The only port I can see it the flv to mp4? 

Google didn't return much which surprised me for once!

I'm starting to wonder how well an encoder would work under Wine? as there are several windows packages available to do the lot with simple GUI's.

I also use Vbox running xp so there is another option.. however.. im pretty sure that encoding within Vbox may abuse my system slightly.

So... my questions to the board are:

1: Has anyone converted avi to mp4?
2: Has anyone used wine and windows encoders with bug free results?
3: Has anyone had decent results using a vm to encode?
4: Should I be bothering about this and just use a win box?


You views and opinions are.. as always.. greatly appreciated.


----------



## ale (Aug 16, 2009)

Did you tried with multimedia/ffmpeg?
With _ffmpeg -formats | less_ you can see the supported formats.


----------



## gr1ml0ck (Aug 16, 2009)

*solved i guess... im sure the command line is straight forward enough =)*

Many thanks.. I see that there are a great many formats supported by ffmpeg using this command! 

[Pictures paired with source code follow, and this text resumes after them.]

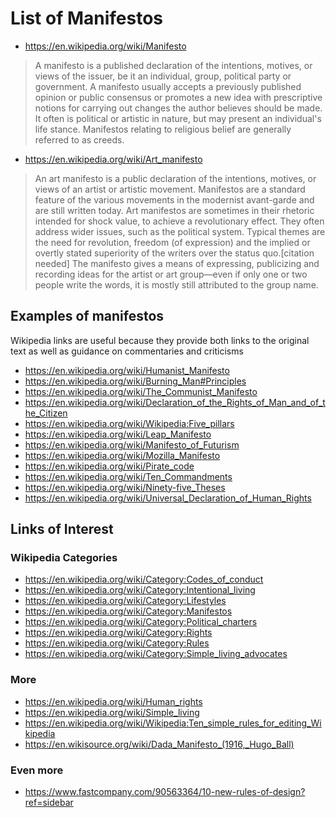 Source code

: # List of Manifestos

* https://en.wikipedia.org/wiki/Manifesto

> A manifesto is a published declaration of the intentions, motives, or views of the issuer, be it an individual, group, political party or government. A manifesto usually accepts a previously published opinion or public consensus or promotes a new idea with prescriptive notions for carrying out changes the author believes should be made. It often is political or artistic in nature, but may present an individual's life stance. Manifestos relating to religious belief are generally referred to as creeds.

* https://en.wikipedia.org/wiki/Art_manifesto

> An art manifesto is a public declaration of the intentions, motives, or views of an artist or artistic movement. Manifestos are a standard feature of the various movements in the modernist avant-garde and are still written today. Art manifestos are sometimes in their rhetoric intended for shock value, to achieve a revolutionary effect. They often address wider issues, such as the political system. Typical themes are the need for revolution, freedom (of expression) and the implied or overtly stated superiority of the writers over the status quo.[citation needed] The manifesto gives a means of expressing, publicizing and recording ideas for the artist or art group—even if only one or two people write the words, it is mostly still attributed to the group name.


## Examples of manifestos

Wikipedia links are useful because they provide both links to the original text as well as guidance on commentaries and criticisms

* https://en.wikipedia.org/wiki/Humanist_Manifesto
* https://en.wikipedia.org/wiki/Burning_Man#Principles
* https://en.wikipedia.org/wiki/The_Communist_Manifesto
* https://en.wikipedia.org/wiki/Declaration_of_the_Rights_of_Man_and_of_the_Citizen
* https://en.wikipedia.org/wiki/Wikipedia:Five_pillars
* https://en.wikipedia.org/wiki/Leap_Manifesto
* https://en.wikipedia.org/wiki/Manifesto_of_Futurism
* https://en.wikipedia.org/wiki/Mozilla_Manifesto
* https://en.wikipedia.org/wiki/Pirate_code
* https://en.wikipedia.org/wiki/Ten_Commandments
* https://en.wikipedia.org/wiki/Ninety-five_Theses
* https://en.wikipedia.org/wiki/Universal_Declaration_of_Human_Rights


## Links of Interest


### Wikipedia Categories

* https://en.wikipedia.org/wiki/Category:Codes_of_conduct
* https://en.wikipedia.org/wiki/Category:Intentional_living
* https://en.wikipedia.org/wiki/Category:Lifestyles
* https://en.wikipedia.org/wiki/Category:Manifestos
* https://en.wikipedia.org/wiki/Category:Political_charters
* https://en.wikipedia.org/wiki/Category:Rights
* https://en.wikipedia.org/wiki/Category:Rules
* https://en.wikipedia.org/wiki/Category:Simple_living_advocates


### More

* https://en.wikipedia.org/wiki/Human_rights
* https://en.wikipedia.org/wiki/Simple_living
* https://en.wikipedia.org/wiki/Wikipedia:Ten_simple_rules_for_editing_Wikipedia
* https://en.wikisource.org/wiki/Dada_Manifesto_(1916,_Hugo_Ball)


### Even more

* https://www.fastcompany.com/90563364/10-new-rules-of-design?ref=sidebar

I am very new to this command line encoding as I have previously been a lazy button pusher (gui user) on other os's.

I didn't think ffmpeg was as versatile as it indeed is.. cant wait to see some results.


----------



## aragon (Aug 16, 2009)

Personally I prefer multimedia/mencoder.


----------



## gr1ml0ck (Aug 16, 2009)

*ffmpeg vs mencoder?*

Aragon? What are the differences?  Do you find it easier? or does it give you more control over the output?


Ale?  Does this look ok to you?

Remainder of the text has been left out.